[DATASET RECORDS]
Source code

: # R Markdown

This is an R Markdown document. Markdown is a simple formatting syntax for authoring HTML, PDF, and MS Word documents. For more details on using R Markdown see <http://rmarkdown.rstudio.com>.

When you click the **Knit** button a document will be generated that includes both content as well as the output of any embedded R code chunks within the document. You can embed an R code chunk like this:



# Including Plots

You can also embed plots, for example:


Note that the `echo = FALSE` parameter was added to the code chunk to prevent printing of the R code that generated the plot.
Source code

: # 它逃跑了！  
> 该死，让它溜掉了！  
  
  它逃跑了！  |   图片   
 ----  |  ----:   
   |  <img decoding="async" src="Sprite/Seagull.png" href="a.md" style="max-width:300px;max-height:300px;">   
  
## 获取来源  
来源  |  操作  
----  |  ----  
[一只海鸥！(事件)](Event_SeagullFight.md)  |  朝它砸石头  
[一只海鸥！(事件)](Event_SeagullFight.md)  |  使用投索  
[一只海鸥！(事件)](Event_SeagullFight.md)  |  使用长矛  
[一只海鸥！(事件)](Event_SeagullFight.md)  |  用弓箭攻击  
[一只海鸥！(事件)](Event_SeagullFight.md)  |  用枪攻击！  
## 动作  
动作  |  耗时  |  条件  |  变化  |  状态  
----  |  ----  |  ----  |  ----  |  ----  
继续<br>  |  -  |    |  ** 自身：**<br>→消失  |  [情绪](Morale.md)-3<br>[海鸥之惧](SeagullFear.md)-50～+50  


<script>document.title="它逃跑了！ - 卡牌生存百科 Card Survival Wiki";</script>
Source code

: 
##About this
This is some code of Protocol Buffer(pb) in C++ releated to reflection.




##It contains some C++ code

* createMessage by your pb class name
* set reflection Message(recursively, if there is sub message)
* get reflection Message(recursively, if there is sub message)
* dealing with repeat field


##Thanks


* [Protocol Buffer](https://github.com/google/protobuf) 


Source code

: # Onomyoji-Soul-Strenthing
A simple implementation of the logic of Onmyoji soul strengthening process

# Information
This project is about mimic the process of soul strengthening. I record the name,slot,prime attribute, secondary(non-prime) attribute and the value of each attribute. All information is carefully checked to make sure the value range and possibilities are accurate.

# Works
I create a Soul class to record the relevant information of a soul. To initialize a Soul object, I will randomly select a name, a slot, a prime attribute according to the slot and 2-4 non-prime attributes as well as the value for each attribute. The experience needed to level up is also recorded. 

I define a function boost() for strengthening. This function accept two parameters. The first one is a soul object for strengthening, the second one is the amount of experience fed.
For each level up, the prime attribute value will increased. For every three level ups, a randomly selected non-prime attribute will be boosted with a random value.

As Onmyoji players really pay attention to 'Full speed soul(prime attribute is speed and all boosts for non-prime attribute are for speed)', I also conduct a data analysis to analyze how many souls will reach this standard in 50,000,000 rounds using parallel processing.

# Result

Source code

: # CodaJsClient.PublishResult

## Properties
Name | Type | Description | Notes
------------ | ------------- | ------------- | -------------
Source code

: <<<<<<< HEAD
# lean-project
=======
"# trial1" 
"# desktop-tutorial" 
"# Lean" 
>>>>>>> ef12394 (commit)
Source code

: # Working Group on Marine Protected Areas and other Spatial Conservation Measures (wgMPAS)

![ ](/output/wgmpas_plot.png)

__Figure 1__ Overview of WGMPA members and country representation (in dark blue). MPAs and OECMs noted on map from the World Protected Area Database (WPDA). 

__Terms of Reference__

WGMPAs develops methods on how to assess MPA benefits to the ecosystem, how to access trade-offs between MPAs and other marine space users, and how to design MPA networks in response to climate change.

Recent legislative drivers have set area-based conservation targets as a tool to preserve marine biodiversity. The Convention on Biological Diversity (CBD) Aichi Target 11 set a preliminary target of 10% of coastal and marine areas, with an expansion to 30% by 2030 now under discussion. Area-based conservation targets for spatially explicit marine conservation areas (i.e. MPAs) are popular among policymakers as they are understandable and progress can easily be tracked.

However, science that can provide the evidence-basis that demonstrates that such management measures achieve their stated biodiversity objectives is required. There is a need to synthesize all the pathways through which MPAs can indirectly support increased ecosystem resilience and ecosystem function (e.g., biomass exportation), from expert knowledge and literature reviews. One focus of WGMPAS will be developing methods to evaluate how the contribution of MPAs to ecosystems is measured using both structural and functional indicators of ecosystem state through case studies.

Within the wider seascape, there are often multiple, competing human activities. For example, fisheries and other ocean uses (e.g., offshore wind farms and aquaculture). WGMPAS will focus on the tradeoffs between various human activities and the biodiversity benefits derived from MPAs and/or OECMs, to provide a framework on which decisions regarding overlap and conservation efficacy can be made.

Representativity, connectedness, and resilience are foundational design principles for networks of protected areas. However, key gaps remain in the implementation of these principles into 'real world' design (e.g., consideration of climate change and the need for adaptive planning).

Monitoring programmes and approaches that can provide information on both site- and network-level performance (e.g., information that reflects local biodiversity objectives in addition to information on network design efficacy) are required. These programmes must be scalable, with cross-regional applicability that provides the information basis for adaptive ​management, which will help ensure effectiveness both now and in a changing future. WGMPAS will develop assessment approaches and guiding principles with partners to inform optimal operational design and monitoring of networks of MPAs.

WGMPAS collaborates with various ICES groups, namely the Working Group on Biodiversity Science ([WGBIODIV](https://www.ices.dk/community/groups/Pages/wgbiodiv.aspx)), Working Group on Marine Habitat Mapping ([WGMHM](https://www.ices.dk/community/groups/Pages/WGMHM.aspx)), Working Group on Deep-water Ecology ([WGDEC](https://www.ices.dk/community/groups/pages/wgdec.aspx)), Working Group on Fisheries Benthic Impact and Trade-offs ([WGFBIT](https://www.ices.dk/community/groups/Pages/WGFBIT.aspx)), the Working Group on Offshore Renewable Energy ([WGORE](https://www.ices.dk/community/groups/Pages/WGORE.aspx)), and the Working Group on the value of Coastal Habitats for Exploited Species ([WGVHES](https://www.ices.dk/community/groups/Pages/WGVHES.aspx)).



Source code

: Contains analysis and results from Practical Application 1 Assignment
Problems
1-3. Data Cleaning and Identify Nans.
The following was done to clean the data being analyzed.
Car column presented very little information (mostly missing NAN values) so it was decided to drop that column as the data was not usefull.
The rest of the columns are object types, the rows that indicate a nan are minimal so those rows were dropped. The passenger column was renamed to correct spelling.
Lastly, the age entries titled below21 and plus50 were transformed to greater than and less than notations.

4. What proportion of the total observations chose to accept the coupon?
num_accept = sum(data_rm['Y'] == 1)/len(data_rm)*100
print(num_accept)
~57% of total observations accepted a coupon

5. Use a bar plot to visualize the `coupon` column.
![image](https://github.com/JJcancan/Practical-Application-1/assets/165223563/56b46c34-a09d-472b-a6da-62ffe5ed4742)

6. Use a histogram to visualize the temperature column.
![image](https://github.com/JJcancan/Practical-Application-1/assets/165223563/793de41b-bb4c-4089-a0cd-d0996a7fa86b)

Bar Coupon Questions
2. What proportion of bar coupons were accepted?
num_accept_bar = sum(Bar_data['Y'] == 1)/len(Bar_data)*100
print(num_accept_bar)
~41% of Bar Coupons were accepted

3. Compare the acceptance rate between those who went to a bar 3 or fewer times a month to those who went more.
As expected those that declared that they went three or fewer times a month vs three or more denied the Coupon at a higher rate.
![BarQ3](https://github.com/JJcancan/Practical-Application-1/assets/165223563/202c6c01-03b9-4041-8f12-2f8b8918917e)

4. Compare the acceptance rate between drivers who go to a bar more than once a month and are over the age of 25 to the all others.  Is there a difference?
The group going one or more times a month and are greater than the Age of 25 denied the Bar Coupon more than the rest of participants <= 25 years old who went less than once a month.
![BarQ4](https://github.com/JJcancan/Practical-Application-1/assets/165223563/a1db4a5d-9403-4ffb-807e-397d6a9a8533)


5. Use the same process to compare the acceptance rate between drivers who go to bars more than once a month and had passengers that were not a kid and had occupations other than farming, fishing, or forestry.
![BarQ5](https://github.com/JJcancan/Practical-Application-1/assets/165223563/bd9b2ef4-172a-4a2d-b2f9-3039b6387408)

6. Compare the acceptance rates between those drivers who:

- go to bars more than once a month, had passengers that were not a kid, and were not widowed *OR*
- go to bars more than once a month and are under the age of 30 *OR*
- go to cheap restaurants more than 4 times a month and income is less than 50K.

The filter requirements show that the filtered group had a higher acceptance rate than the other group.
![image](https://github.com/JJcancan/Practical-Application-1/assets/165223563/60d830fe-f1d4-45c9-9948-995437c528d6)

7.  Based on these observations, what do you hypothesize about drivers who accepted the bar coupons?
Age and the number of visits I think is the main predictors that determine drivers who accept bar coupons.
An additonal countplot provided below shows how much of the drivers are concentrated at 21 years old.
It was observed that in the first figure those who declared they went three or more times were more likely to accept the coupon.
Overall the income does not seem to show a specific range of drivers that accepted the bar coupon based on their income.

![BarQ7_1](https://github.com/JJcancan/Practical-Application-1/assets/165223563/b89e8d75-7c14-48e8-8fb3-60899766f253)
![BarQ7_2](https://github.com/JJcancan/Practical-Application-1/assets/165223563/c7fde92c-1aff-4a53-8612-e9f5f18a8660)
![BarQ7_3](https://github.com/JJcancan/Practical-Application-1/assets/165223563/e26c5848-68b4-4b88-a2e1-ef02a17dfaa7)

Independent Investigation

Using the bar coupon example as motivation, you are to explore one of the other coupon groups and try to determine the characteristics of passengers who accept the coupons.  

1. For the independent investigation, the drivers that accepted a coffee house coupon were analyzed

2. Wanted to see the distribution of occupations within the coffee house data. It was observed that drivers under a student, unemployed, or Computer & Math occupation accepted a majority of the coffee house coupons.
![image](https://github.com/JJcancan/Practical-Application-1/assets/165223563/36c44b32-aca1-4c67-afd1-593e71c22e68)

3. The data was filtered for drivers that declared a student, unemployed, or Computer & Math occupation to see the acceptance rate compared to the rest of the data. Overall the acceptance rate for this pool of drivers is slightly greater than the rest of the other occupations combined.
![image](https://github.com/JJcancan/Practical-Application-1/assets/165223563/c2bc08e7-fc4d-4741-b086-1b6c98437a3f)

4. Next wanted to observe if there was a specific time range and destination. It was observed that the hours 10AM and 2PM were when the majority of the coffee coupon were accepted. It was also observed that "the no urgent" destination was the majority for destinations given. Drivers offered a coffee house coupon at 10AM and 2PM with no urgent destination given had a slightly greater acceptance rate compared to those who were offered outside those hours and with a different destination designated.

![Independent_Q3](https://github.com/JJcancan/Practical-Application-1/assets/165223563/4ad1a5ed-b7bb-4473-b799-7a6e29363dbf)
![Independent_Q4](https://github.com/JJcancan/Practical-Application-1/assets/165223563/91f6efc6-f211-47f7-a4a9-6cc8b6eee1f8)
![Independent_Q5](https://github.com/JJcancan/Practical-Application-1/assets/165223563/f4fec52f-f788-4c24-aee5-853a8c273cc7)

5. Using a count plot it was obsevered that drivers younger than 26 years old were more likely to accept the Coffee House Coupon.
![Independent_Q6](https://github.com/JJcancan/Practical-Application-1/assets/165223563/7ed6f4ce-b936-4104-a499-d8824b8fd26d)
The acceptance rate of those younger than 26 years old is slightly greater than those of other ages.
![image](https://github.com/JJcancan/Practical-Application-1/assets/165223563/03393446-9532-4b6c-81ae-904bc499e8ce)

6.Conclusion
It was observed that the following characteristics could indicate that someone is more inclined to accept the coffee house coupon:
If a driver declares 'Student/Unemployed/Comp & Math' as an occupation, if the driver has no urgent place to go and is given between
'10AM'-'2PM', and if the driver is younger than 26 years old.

[WHAT YOU ARE ASKED TO DO] Using the listing above, return all lines where the word "fewer" occurs.

[TASK ANSWER]
3. Compare the acceptance rate between those who went to a bar 3 or fewer times a month to those who went more.
As expected those that declared that they went three or fewer times a month vs three or more denied the Coupon at a higher rate.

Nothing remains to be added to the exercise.